Таким образом, выделяя себя как индивидуальность, добиваясь дифференциальной оценки себя как личности, человек полагает себя в общности как необходимое условие ее существования, поскольку он производит всеобщий результат, что позволяет сохранять эту общность как целое. Общественная необходимость персонализации очевидна. В противном случае исчезает и становится немыслимой доверительная, интимная связь между людьми, связь между поколениями, где воспитуемый впитывает в себя не только знания, которые ему передаются, но и личность передающего. На определенном этапе жизни общества эта необходимость выступает в виде ценностно закрепленных форм социальной потребности.

Процесс, благодетельный для общества в целом, не менее благодетелен для каждого индивида.

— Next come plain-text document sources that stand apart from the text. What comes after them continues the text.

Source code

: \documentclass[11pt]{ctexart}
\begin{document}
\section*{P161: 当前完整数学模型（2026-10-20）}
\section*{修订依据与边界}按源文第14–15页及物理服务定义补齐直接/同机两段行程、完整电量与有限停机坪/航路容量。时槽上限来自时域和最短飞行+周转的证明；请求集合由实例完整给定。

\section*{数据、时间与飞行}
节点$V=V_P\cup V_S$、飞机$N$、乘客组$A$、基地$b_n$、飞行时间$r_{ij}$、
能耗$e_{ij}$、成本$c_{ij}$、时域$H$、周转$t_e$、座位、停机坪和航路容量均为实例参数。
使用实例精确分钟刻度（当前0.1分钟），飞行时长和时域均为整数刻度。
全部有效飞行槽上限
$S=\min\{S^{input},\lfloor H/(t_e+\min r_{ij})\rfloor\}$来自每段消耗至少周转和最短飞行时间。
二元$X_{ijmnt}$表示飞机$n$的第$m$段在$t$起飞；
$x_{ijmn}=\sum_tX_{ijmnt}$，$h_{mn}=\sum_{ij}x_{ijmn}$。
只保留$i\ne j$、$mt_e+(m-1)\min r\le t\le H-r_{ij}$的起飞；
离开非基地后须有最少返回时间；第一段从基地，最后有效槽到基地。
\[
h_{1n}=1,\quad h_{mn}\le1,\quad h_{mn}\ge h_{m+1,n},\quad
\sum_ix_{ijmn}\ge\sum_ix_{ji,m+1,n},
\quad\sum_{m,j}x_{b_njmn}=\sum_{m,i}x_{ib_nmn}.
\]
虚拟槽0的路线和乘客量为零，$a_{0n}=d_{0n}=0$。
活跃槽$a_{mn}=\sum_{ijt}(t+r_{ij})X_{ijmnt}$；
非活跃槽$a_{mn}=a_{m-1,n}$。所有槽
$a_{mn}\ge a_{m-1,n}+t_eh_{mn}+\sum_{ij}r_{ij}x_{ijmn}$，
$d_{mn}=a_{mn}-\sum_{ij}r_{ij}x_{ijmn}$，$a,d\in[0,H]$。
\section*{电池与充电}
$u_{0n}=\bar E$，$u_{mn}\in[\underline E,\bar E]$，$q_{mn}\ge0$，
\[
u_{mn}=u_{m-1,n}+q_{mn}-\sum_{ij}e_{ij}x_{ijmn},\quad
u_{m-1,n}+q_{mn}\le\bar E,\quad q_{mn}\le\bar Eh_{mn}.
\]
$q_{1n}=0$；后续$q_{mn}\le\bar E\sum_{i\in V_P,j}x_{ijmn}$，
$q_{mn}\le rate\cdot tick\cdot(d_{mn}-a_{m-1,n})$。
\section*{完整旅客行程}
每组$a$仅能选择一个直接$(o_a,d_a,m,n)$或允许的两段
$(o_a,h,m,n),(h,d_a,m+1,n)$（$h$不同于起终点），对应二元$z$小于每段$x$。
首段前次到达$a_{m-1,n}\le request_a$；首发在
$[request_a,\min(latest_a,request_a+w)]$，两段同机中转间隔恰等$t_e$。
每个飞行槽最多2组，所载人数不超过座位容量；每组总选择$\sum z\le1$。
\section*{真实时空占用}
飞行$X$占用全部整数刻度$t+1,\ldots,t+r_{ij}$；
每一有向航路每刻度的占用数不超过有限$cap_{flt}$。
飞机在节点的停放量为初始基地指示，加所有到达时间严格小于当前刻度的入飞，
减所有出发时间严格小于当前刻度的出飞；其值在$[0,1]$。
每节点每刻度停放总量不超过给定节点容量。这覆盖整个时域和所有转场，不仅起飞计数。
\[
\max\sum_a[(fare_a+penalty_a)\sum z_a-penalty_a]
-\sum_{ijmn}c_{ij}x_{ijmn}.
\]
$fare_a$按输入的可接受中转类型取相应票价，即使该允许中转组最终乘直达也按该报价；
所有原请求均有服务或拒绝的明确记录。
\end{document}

Прибегая к метафоре, можно сказать, что в обществе изначально складывается своеобразная система «социального страхования» индивида. Осуществляя посредством деятельности позитивные вклады в других людей, щедро делясь с ними своим бытием, индивид обеспечивает себе внимание, заботу, любовь, уважение. Не следует понимать это узко прагматически. Продолжая свое бытие в других людях, человек не обязательно предвкушает будущие дивиденды; он действует, имея в виду конкретные цели деятельности, ее предметное содержание, а вовсе не то, чем для других индивидов оборачиваются его деяния (хотя не исключена и осознанная потребность в персонализации).

Итак, гипотетическая «социогенная потребность» быть личностью, очевидно, реализуется в стремлении субъекта быть идеально представленным в других людях, жить в них, что предполагает поиск деятельностных средств продолжения себя в другом человеке. Подобно тому, как индивид стремится продолжить себя в другом человеке физически (продолжить род, произвести потомство), личность индивида стремится продолжить себя, обеспечив идеальную представленность, свое «инобытие» в других людях. Это позволит понять сущность общения, которое невозможно свести только к обмену информацией, к актам коммуникации; оно представляет собой процесс, где человек делится своим бытием с другими людьми, запечатлевает, продолжает себя в них и благодаря этому выступает для них как личность.

Потребность «быть личностью», потребность в персонализации обеспечивает активность включения индивида и систему социальных связей, в практику и вместе с тем оказывается детерминированной этими социальными связями. Стремясь включить свое «Я» в сознание, чувства и волю других посредством активного участия в совместной деятельности, приобщая их к своим интересам и желаниям, человек, получив в порядке обратной связи информацию об успехе, удовлетворяет тем самым потребность пер­сонализации. Однако удовлетворение потребности, как известно, порождает новую потребность более высокого порядка. Этот процесс не является конечным. Он продолжается либо в расширении объектов персонализации, в появлении новых и новых индивидов, в которых запечатлевается данный субъект, либо в углублении самого процесса, то есть в усилении его присутствия в жизни и деятельности других людей.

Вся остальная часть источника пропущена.